Question about people born in other religions

In the case of someone being raised as a religion that doesn’t worship god or raised as an atheist and they never find god(after being told about god but they don’t realize that god is the only true god) could they still be saved? :confused:

The short answer is “yes” they “could”.

Your question involves application of the concept of invincible (as opposed to vincible) ignorance. It gets complicated, and the devil is in the details, as they say.

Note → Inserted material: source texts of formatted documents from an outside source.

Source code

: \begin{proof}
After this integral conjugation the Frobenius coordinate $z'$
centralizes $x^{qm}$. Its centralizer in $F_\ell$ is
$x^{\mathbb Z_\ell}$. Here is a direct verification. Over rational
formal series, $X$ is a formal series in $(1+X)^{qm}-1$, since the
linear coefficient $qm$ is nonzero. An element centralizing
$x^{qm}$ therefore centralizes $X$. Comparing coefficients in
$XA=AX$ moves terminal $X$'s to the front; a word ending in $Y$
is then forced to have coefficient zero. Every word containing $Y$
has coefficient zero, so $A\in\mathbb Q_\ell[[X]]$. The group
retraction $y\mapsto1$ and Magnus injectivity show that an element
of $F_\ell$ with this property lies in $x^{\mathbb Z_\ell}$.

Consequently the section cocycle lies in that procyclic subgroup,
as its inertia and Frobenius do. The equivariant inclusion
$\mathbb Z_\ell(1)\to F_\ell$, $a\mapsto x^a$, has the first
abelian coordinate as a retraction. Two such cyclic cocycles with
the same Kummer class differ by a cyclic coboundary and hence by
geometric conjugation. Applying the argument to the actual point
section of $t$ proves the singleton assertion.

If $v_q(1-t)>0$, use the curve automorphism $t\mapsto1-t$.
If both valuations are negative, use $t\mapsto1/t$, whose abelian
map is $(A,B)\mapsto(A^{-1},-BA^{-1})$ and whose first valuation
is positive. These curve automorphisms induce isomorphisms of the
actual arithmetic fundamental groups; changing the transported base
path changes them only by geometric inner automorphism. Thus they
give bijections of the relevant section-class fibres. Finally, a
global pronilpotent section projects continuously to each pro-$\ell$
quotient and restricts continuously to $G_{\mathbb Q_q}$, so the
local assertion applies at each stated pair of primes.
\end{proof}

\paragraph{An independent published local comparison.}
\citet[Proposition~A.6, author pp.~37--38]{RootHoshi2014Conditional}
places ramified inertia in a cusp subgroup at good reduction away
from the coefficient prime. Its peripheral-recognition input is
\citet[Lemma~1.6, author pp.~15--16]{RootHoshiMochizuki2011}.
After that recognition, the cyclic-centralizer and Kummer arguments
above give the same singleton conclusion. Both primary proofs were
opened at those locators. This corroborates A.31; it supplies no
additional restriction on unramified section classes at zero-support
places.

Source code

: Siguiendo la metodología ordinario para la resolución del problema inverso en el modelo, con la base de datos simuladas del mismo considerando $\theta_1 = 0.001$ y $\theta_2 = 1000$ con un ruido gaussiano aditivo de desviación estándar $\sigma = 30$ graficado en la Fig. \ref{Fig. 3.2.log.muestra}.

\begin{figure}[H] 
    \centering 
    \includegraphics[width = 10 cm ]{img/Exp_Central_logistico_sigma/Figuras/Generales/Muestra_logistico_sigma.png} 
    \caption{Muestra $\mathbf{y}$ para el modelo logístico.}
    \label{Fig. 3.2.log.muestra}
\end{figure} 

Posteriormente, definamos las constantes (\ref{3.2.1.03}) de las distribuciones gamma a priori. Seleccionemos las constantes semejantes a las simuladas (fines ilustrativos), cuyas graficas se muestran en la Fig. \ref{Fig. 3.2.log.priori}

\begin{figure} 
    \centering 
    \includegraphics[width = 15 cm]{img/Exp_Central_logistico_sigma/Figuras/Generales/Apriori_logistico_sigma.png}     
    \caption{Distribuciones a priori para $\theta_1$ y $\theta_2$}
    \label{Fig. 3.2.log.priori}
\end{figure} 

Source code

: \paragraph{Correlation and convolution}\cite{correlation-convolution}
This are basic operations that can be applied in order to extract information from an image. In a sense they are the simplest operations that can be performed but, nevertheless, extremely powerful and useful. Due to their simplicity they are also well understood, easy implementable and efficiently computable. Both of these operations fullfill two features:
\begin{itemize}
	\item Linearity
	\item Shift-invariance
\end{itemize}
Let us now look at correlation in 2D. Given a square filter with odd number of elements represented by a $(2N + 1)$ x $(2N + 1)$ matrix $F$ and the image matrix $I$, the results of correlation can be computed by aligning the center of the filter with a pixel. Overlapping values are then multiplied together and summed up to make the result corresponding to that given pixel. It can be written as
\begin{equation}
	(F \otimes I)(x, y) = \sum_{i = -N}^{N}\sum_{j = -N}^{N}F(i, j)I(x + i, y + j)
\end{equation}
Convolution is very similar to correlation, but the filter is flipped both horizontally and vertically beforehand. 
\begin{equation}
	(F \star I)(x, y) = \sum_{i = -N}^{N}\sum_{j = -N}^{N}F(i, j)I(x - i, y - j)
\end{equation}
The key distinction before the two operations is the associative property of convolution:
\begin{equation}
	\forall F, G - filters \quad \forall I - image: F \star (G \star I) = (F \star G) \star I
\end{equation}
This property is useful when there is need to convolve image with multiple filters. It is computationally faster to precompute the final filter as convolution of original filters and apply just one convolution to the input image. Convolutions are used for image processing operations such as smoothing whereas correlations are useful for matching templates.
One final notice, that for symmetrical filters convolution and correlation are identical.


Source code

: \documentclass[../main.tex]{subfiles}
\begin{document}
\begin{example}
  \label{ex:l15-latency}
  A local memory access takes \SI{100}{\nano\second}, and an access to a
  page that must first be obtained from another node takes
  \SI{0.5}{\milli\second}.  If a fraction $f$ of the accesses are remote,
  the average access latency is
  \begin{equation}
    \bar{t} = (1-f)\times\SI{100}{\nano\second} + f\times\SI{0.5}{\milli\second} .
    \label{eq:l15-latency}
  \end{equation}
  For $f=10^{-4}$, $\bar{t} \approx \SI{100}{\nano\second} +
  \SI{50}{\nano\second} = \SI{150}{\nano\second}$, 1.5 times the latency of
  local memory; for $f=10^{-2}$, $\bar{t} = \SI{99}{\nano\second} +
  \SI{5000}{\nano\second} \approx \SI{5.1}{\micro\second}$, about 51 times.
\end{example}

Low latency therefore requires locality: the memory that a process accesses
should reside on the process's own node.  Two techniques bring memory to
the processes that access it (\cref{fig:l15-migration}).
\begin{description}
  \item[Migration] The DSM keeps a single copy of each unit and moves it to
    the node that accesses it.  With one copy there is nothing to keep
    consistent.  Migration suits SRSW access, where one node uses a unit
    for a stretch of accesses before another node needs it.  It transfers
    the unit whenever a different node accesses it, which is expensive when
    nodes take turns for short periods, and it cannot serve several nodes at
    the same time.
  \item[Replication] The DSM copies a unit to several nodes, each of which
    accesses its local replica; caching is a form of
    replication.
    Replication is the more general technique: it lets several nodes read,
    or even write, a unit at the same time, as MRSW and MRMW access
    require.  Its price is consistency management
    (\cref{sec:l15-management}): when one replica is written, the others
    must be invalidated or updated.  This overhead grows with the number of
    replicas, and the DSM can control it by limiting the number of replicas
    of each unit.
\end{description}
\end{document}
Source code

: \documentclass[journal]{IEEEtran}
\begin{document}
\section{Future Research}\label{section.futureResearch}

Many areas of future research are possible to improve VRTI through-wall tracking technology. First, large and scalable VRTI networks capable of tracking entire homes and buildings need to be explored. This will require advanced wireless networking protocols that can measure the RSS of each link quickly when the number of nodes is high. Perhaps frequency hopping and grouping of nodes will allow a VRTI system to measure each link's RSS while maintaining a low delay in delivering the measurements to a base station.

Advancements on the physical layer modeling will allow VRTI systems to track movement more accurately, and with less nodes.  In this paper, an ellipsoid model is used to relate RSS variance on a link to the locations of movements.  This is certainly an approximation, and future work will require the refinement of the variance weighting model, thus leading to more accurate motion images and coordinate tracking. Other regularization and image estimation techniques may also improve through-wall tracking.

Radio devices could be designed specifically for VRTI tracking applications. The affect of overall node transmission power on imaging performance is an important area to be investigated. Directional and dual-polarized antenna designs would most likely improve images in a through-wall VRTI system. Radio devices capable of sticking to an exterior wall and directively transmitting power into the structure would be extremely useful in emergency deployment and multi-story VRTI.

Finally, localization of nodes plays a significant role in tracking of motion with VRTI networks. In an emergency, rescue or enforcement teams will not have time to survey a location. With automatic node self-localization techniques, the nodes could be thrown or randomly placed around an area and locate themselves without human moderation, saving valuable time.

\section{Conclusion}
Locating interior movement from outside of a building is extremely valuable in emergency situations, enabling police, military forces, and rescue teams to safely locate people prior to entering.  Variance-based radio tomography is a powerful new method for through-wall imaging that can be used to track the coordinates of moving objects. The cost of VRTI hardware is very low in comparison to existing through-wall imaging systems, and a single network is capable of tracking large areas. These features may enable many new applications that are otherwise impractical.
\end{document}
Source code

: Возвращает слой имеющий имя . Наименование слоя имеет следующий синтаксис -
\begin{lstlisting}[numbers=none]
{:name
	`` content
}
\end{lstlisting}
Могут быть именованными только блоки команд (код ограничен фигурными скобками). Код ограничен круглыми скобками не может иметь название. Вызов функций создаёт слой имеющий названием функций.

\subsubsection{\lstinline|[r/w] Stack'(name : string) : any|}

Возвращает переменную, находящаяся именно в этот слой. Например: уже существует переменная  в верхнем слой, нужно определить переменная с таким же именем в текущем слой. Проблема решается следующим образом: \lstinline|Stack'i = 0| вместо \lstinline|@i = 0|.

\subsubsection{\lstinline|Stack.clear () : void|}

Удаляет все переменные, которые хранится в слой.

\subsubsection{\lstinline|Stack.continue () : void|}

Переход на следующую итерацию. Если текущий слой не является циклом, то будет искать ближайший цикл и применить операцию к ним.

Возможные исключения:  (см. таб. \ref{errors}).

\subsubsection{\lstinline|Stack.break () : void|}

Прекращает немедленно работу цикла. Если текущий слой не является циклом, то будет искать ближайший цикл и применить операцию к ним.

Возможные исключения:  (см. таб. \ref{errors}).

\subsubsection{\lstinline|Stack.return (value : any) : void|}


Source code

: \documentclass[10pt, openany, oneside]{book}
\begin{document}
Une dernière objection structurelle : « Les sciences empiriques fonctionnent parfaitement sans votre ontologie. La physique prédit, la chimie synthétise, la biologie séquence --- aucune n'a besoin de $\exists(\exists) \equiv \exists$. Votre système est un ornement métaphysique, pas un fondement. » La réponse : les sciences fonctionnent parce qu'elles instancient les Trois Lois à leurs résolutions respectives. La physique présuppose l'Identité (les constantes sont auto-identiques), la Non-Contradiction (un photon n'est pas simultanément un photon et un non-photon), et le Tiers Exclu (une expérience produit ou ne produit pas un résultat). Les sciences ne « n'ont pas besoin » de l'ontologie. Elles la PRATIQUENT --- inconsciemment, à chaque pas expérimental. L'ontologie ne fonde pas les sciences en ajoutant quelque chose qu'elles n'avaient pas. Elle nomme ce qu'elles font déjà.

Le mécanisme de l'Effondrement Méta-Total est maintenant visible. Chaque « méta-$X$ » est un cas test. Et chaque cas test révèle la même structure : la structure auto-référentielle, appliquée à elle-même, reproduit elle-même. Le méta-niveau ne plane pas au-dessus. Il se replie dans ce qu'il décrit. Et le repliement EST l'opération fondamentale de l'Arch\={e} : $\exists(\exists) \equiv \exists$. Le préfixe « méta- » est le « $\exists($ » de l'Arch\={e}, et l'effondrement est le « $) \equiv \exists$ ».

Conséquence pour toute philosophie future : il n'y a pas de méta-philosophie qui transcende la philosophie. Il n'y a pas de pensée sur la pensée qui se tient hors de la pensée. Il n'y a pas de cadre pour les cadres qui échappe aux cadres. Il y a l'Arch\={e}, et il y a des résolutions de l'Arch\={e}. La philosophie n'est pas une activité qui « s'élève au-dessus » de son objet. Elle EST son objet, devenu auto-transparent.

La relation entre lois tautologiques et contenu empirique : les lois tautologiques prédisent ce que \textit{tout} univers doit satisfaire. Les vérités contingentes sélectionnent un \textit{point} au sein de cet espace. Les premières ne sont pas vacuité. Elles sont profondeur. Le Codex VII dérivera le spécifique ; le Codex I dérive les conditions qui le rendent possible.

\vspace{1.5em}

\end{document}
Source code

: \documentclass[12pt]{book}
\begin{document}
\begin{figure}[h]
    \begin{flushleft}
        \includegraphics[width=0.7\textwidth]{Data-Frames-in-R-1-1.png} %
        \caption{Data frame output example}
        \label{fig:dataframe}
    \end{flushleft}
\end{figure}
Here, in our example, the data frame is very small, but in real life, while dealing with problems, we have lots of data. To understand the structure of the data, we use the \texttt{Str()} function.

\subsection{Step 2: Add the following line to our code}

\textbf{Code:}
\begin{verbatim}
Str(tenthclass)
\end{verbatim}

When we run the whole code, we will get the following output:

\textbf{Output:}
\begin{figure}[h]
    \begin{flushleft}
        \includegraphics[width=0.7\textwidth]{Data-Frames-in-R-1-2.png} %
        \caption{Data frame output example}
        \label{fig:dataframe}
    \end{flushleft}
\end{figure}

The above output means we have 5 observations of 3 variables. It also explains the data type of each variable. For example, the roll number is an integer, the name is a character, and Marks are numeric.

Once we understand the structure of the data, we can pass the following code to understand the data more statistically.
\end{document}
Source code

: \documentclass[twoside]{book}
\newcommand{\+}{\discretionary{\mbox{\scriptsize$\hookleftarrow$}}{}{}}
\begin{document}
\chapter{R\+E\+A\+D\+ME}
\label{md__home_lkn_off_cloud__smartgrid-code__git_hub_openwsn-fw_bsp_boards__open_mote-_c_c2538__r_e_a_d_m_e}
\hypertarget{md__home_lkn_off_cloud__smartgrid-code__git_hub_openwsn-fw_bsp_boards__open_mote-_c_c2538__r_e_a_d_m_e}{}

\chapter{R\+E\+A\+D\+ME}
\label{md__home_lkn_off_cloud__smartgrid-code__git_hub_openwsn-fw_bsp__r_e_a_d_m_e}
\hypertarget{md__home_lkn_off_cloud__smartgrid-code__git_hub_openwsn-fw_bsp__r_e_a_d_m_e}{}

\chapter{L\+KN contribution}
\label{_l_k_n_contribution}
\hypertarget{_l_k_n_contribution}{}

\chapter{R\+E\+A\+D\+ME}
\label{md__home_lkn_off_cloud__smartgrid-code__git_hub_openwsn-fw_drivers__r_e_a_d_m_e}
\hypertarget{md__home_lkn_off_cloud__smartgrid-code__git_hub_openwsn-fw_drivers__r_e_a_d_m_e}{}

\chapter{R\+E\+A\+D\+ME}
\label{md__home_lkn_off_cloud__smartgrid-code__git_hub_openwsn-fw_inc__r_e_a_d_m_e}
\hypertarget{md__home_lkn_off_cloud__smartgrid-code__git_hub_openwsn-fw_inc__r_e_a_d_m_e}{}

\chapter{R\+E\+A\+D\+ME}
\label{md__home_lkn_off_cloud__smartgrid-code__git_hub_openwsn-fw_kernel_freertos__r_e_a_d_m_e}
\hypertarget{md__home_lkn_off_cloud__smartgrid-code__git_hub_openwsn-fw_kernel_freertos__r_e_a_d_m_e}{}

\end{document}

Anyone alive has the capacity to be “saved”… I normally wouldn’t use the term saved.but in this case for this thread I do… There’s a well known quote from the Baha’i Writings revealed by Baha’u’llah:

“How often hath a sinner attained, at the hour of death, to the essence of faith, and, quaffing the immortal draught, hath taken his flight unto the Concourse on high! And how often hath a devout believer, at the hour of his soul’s ascension, been so changed as to fall into the nethermost fire!”

~  Baha'u'llah, Gleanings from the Writings of Baha'u'llah, p. 265

As always, the best resource for discussing what the Church teaches about any topic is the Catechism of the Catholic Church. Here are the paragraphs that deal with your question:

Possible salvation of non-Christians: #s 846-848.

“Outside the Church there is no salvation”
846 How are we to understand this affirmation, often repeated by the Church Fathers?335 Re-formulated positively, it means that all salvation comes from Christ the Head through the Church which is his Body:
Basing itself on Scripture and Tradition, the Council teaches that the Church, a pilgrim now on earth, is necessary for salvation: the one Christ is the mediator and the way of salvation; he is present to us in his body which is the Church. He himself explicitly asserted the necessity of faith and Baptism, and thereby affirmed at the same time the necessity of the Church which men enter through Baptism as through a door. Hence they could not be saved who, knowing that the Catholic Church was founded as necessary by God through Christ, would refuse either to enter it or to remain in it.336

847 This affirmation is not aimed at those who, through no fault of their own, do not know Christ and his Church:
Those who, through no fault of their own, do not know the Gospel of Christ or his Church, but who nevertheless seek God with a sincere heart, and, moved by grace, try in their actions to do his will as they know it through the dictates of their conscience - those too may achieve eternal salvation.337
848 "Although in ways known to himself God can lead those who, through no fault of their own, are ignorant of the Gospel, to that faith without which it is impossible to please him, the Church still has the obligation and also the sacred right to evangelize all men."338

I don’t offer them to end discussion, but as a springboard for discussion. :tiphat:

I of course agree with this (the response above), as a Catholic. As a point of contrast, most protestant denominations would say “no” - especially those in the reformed tradition who focus on divine election and irresistible grace.

Blessings,

Brian

As a former member of the Assemblies of God I understand this, too. :slight_smile: We were certain that non-Christians couldn’t be saved, and more than that, that most liturgical Christians wouldn’t be saved. The kernel of this idea began with certain reformers, but there is no longer any rationale taught for it except except that doesn’t get people into their churches and thus “saved.” At least that was my experience of this kind of thinkng.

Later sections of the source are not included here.